Prof. Larry Ribstein posts here about a dispute between the founder of Facebook and the founders of another start-up, and the procedural entanglements that arose in the lawsuit that was filed in federal court in Massachusetts, against the backdrop of the failure at the time of formation of the Delaware LLC to have any formally appointed members and the absence of any operating agreement at that time. The good professor refers to several of his articles and one of his casebooks that address the myriad procedural and substantive issues that this messy set of facts create. The post is must reading for anyone who litigates related LLC issues or who is interested in avoiding problems that are generated by forming LLCs without the formal appointment of members and/or without an operating agreement in place.

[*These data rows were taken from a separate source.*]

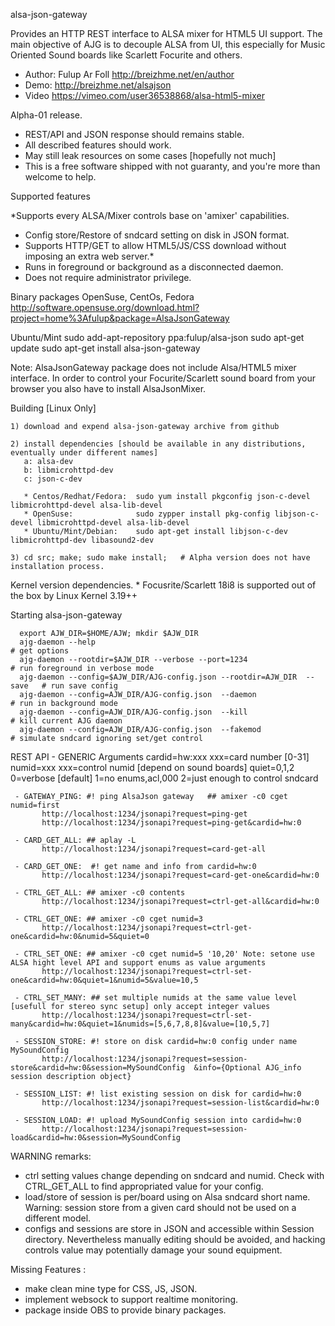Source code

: 

alsa-json-gateway


Provides an HTTP REST interface to ALSA mixer for HTML5 UI support. The main objective of AJG is to decouple ALSA from UI, this especially for Music Oriented Sound boards like Scarlett Focurite and others.


* Author: Fulup Ar Foll http://breizhme.net/en/author
* Demo:   http://breizhme.net/alsajson
* Video   https://vimeo.com/user36538868/alsa-html5-mixer

Alpha-01 release.

   * REST/API and JSON response should remains stable.
   * All described features should work.
   * May still leak resources on some cases [hopefully not much]
   * This is a free software shipped with not guaranty, and you're more than welcome to help.

Supported features

*Supports every ALSA/Mixer controls base on 'amixer' capabilities.
* Config store/Restore of sndcard setting on disk in JSON format.
* Supports HTTP/GET to allow HTML5/JS/CSS download without imposing an extra web server.*
* Runs in foreground or background as a disconnected daemon.
* Does not require administrator privilege.

Binary packages
   OpenSuse, CentOs, Fedora
     http://software.opensuse.org/download.html?project=home%3Afulup&package=AlsaJsonGateway

   Ubuntu/Mint
     sudo add-apt-repository ppa:fulup/alsa-json
     sudo apt-get update
     sudo apt-get install alsa-json-gateway

   Note: AlsaJsonGateway package does not include Alsa/HTML5 mixer interface. In order to control
   your Focurite/Scarlett sound board from your browser you also have to install AlsaJsonMixer.

Building [Linux Only]

    1) download and expend alsa-json-gateway archive from github

    2) install dependencies [should be available in any distributions, eventually under different names]
       a: alsa-dev
       b: libmicrohttpd-dev
       c: json-c-dev

       * Centos/Redhat/Fedora:  sudo yum install pkgconfig json-c-devel libmicrohttpd-devel alsa-lib-devel
       * OpenSuse:              sudo zypper install pkg-config libjson-c-devel libmicrohttpd-devel alsa-lib-devel
       * Ubuntu/Mint/Debian:    sudo apt-get install libjson-c-dev libmicrohttpd-dev libasound2-dev

    3) cd src; make; sudo make install;   # Alpha version does not have installation process.

Kernel version dependencies.
       * Focusrite/Scarlett 18i8 is supported out of the box by Linux Kernel 3.19++

Starting alsa-json-gateway

      export AJW_DIR=$HOME/AJW; mkdir $AJW_DIR
      ajg-daemon --help                                                        # get options
      ajg-daemon --rootdir=$AJW_DIR --verbose --port=1234                      # run foreground in verbose mode
      ajg-daemon --config=$AJW_DIR/AJG-config.json --rootdir=AJW_DIR  --save   # run save config
      ajg-daemon --config=AJW_DIR/AJG-config.json  --daemon                    # run in background mode
      ajg-daemon --config=AJW_DIR/AJG-config.json  --kill                      # kill current AJG daemon
      ajg-daemon --config=AJW_DIR/AJG-config.json  --fakemod                   # simulate sndcard ignoring set/get control

REST API
     - GENERIC Arguments
           cardid=hw:xxx  xxx=card number [0-31]
           numid=xxx    xxx=control numid [depend on sound boards]
           quiet=0,1,2  0=verbose [default] 1=no enums,acl,000 2=just enough to control sndcard

     - GATEWAY_PING: #! ping AlsaJson gateway   ## amixer -c0 cget numid=first
           http://localhost:1234/jsonapi?request=ping-get
           http://localhost:1234/jsonapi?request=ping-get&cardid=hw:0

     - CARD_GET_ALL: ## aplay -L
           http://localhost:1234/jsonapi?request=card-get-all

     - CARD_GET_ONE:  #! get name and info from cardid=hw:0
           http://localhost:1234/jsonapi?request=card-get-one&cardid=hw:0

     - CTRL_GET_ALL: ## amixer -c0 contents
           http://localhost:1234/jsonapi?request=ctrl-get-all&cardid=hw:0

     - CTRL_GET_ONE: ## amixer -c0 cget numid=3
           http://localhost:1234/jsonapi?request=ctrl-get-one&cardid=hw:0&numid=5&quiet=0

     - CTRL_SET_ONE: ## amixer -c0 cget numid=5 '10,20' Note: setone use ALSA hight level API and support enums as value arguments
           http://localhost:1234/jsonapi?request=ctrl-set-one&cardid=hw:0&quiet=1&numid=5&value=10,5

     - CTRL_SET_MANY: ## set multiple numids at the same value level [usefull for stereo sync setup] only accept integer values
           http://localhost:1234/jsonapi?request=ctrl-set-many&cardid=hw:0&quiet=1&numids=[5,6,7,8,8]&value=[10,5,7]

     - SESSION_STORE: #! store on disk cardid=hw:0 config under name MySoundConfig
           http://localhost:1234/jsonapi?request=session-store&cardid=hw:0&session=MySoundConfig  &info={Optional AJG_info session description object}

     - SESSION_LIST: #! list existing session on disk for cardid=hw:0
           http://localhost:1234/jsonapi?request=session-list&cardid=hw:0

     - SESSION_LOAD: #! upload MySoundConfig session into cardid=hw:0
           http://localhost:1234/jsonapi?request=session-load&cardid=hw:0&session=MySoundConfig

WARNING remarks:

* ctrl setting values change depending on sndcard and numid. Check with CTRL_GET_ALL to find appropriated value for your config.
* load/store of session is per/board using on Alsa sndcard short name. Warning: session store from a given card should not be used on a different model.
* configs and sessions are store in JSON and accessible within Session directory. Nevertheless manually editing should be avoided, and hacking controls value may potentially damage your sound equipment.

Missing Features :

* make clean mine type for CSS, JS, JSON.
* implement websock to support realtime monitoring.
* package inside OBS to provide binary packages.


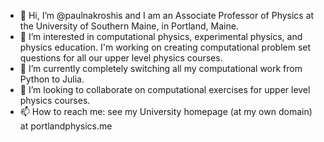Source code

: - 👋 Hi, I’m @paulnakroshis and I am an Associate Professor of Physics at the University of Southern Maine, in Portland, Maine. 
- 👀 I’m interested in computational physics, experimental physics, and physics education. I'm working on creating computational problem set questions for all our upper level physics courses. 
- 🌱 I’m currently completely switching all my computational work from Python to Julia.
- 💞️ I’m looking to collaborate on computational exercises for upper level physics courses.
- 📫 How to reach me: see my University homepage (at my own domain) at portlandphysics.me

<!---
paulnakroshis/paulnakroshis is a ✨ special ✨ repository because its `README.md` (this file) appears on your GitHub profile.
You can click the Preview link to take a look at your changes.
--->
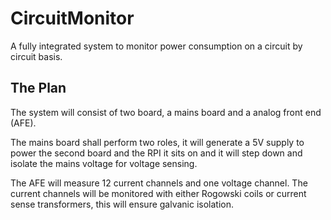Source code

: # CircuitMonitor
A fully integrated system to monitor power consumption on a circuit by circuit basis.

## The Plan
The system will consist of two board, a mains board and a analog front end (AFE).

The mains board shall perform two roles, it will generate a 5V supply to power the second board and the RPI it sits on and it will step down and isolate the mains voltage for voltage sensing.

The AFE will measure 12 current channels and one voltage channel. The current channels will be monitored with either Rogowski coils or current sense transformers, this will ensure galvanic isolation.
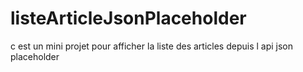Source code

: # listeArticleJsonPlaceholder
c est un mini projet pour afficher la liste des articles depuis l api json placeholder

Here is a post by Prof. Gordon Smith that previously highlighted the case in the context of a discussion about the duties that founders of entities owe each other. An excerpt from Prof. Ribstein’s post follows:
… right now, as Gordon says, the case is "procedurally muddled." But there is much of interest in that muddle. In ConnectU LLC v. Zuckerberg, 482 F.Supp.2d 3 (D.Mass., 2007), the court dismissed the initial complaint in this case, which was brought by a Delaware LLC that had been formed with no members and no substantive agreement. Members were admitted pursuant to a later operating agreement dated retroactively to the time of formation, as permitted by the applicable Delaware statute (Del. Code Ann. Section 18-201).